Theses are from 3 different weekends of hunting.


----------



## HHOG (Mar 25, 2015)

What do yall think?


----------



## blood on the ground (Mar 25, 2015)

I like it!


----------



## msbowhnter (Mar 25, 2015)

good hogs


----------



## HHOG (Mar 26, 2015)

Thanks we really enjoy hunting these things!!


----------



## ShadowHunter (Mar 26, 2015)

I think I want to go chase some dogs and hogs........


----------



## HHOG (Mar 29, 2015)

*March 27*

Hot off the press out of Sandersville


----------



## georgia_home (Mar 30, 2015)

Very nice!


----------



## fishbum2000 (Mar 30, 2015)

Looks like Y'all had fun


----------



## barberboys (Apr 1, 2015)

Looks like yall still running hounds could u give me a call at (678)953-7118


----------



## swinetime54 (Apr 6, 2015)

Caught or killed somewhere around fifty so far! (24 on spring break)


----------



## HHOG (Apr 12, 2015)

Nice job Swinetime!


----------



## Beaudeane (Apr 25, 2015)

How do u get dogs started on pigs?

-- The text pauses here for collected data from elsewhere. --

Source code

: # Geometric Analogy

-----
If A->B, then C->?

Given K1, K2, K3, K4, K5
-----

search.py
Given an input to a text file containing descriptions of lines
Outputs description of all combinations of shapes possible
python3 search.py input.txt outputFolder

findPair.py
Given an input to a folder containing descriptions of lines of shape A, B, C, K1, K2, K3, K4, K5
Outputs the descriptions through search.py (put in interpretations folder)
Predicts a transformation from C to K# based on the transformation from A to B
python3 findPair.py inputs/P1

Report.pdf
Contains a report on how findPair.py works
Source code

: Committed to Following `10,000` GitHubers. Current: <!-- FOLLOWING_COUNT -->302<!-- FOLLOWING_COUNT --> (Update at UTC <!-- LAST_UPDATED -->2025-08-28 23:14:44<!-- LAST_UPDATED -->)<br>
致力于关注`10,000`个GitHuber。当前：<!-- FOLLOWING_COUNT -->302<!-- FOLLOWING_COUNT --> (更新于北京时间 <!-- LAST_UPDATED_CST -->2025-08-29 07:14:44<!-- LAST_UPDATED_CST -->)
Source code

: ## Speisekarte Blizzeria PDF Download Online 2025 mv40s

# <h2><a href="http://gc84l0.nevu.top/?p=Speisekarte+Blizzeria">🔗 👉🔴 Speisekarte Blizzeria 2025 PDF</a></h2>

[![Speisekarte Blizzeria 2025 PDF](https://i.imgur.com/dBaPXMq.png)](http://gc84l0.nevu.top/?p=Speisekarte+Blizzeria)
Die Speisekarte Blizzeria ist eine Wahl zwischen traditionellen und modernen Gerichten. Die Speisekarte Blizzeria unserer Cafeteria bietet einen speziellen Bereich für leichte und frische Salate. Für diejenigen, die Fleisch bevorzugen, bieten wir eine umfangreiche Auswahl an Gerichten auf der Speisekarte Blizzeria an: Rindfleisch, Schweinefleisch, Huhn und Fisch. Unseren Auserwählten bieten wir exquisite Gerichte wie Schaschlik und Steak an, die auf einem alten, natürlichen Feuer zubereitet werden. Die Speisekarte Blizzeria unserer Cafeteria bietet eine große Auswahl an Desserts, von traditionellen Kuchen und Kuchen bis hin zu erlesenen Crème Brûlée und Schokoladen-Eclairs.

I just got a Catahoula pup this week so neither one of us has any training or know how bout hog dogs but at least 1 of the 2 of us has a high interest in it already


----------



## HHOG (May 22, 2015)

Beaudean first you have to have hogs. Usually what they call a bay pen with a wild caught pig in it. Start with less than 100lbs. Put your dog in there with the pig and see what he's got. After that you can move to a bigger pen to see if he'll track.


----------



## HHOG (May 22, 2015)

*April 24*

Nice cutters


----------



## arrendale8105 (May 30, 2015)

Nice barr


----------